Jeanne a grande envie d'avoir une vache.

Jeanne désirait beaucoup avoir une vache, et en parlait souvent à son mari, qui lui disait:

«Ma pauvre femme, tu as deux enfants à soigner, bientôt trois; si Mme Isaure t'en donne un a nourrir, ça fera quatre; je te demande si tu pourras t'occuper de ta vache!
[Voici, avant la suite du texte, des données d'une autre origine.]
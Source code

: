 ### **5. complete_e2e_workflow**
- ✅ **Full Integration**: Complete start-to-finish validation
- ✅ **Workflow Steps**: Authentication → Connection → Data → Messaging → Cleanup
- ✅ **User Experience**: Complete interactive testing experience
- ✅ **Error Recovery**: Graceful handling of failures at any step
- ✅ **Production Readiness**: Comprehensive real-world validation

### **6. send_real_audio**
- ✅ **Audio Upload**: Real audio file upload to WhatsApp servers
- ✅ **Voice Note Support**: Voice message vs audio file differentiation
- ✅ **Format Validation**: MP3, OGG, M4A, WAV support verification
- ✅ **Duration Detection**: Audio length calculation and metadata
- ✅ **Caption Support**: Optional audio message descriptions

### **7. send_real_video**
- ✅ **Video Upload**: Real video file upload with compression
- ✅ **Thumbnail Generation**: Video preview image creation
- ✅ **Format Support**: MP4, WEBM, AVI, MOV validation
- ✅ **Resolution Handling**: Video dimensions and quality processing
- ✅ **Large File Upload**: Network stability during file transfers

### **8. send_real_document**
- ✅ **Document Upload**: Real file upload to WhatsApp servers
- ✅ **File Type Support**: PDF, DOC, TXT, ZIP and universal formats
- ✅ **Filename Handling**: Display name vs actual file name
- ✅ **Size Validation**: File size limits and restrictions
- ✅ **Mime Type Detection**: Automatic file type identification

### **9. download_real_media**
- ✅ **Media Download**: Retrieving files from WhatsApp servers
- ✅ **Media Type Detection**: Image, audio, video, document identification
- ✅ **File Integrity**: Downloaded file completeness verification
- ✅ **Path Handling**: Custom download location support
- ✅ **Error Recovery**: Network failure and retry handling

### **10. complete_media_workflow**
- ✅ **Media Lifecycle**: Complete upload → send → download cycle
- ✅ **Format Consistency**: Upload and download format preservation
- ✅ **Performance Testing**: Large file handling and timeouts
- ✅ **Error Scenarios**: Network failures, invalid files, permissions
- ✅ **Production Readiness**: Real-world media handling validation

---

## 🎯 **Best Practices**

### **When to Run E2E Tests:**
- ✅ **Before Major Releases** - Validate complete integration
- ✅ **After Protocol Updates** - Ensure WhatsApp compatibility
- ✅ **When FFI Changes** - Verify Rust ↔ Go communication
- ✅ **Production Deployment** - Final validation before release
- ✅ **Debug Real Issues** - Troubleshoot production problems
--Je prendrai pour m'aider cette pauvre mère Henri qui demande son pain, et elle viendra pour peu de chose. Elle gardera mes bêtes aux champs, puis elle ira à l'herbe; je n'aurai que la peine de traire la vache et la chèvre, de soigner le laitage, et tu nettoieras l'étable le soir. Car, vois-tu, je veux avoir une vache bien propre; je la ferai étriller tous les jours, comme Étienne Durand fait au Grand Bail; j'ai remarqué, que, quand elles ont le poil bien brillant, elles donnent plus de lait et du meilleur.

--Si tu veux te faire aider, c'est différent, parce que je n'entends pas que tu te tues à l'ouvrage, je t'en avertis. L'autre jour, le maréchal m'a proposé un cheptel; veux-tu que j'aille lui demander s'il est toujours dans la même intention?